We have several policies that cover environmental risks. We have environmental coverage under the per occurrence and aggregate limits of our general and umbrella liability policies (for a twelve-month term). These policies provide third-party surface cleanup, bodily injury and property damage coverage, and defense costs when a pollution event is sudden and accidental and is discovered within thirty days of commencement and reported to the insurance company within ninety days of discovery. This is standard coverage in oil and gas insurance policies.

We seek to protect ourselves from some but not all operating hazards through insurance coverage. However, some risks are either not insurable or insurance is available only at rates that we consider uneconomical. Depending on competitive conditions and other factors, we attempt to obtain contractual protection against uninsured operating risks from our customers and contractors. However, customers and contractors who provide contractual indemnification protection may not in all cases maintain adequate insurance to support their indemnification obligations. Our insurance or indemnification arrangements may not adequately protect us against liability or loss from all the hazards of our operations. The occurrence of a significant event that we have not fully insured or indemnified against or the failure of a customer to meet its indemnification obligations to us could materially and adversely affect our results of operations and financial condition. Furthermore, we may not be able to maintain adequate insurance in the future at rates we consider reasonable.

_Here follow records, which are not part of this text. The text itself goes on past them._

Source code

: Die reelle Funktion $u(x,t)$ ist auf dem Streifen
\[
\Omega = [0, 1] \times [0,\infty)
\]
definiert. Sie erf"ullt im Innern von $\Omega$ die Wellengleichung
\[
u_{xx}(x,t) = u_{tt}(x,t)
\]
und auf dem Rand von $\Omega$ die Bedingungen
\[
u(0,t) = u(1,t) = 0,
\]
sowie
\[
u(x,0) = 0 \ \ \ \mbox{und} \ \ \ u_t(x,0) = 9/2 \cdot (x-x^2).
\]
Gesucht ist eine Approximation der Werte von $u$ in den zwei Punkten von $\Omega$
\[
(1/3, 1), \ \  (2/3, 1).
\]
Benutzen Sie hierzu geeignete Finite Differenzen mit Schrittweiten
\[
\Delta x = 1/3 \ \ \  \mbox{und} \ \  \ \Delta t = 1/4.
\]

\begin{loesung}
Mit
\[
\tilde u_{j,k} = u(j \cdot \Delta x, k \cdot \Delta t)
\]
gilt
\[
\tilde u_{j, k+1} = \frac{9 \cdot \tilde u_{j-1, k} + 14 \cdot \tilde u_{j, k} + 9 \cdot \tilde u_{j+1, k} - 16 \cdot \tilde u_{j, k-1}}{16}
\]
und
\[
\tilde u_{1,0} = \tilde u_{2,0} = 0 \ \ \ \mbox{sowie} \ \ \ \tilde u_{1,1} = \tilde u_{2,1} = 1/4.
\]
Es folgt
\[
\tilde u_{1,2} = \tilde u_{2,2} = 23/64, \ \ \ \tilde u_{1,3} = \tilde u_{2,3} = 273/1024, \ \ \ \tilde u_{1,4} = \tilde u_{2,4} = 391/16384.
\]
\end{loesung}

From time to time, a small number of our contractors have requested contractual provisions that require us to respond to third-party claims. In some of these instances we have accepted the risk with the understanding that it would be covered under our current coverage. We evaluate these risk-transferring negotiations cautiously, and we feel that we have adequately mitigated this risk through existing coverage or acquiring supplemental coverage when appropriate.

Federal and state legislation and regulatory initiatives related to oil and gas development, including hydraulic fracturing, could result in increased costs and operating restrictions or delays.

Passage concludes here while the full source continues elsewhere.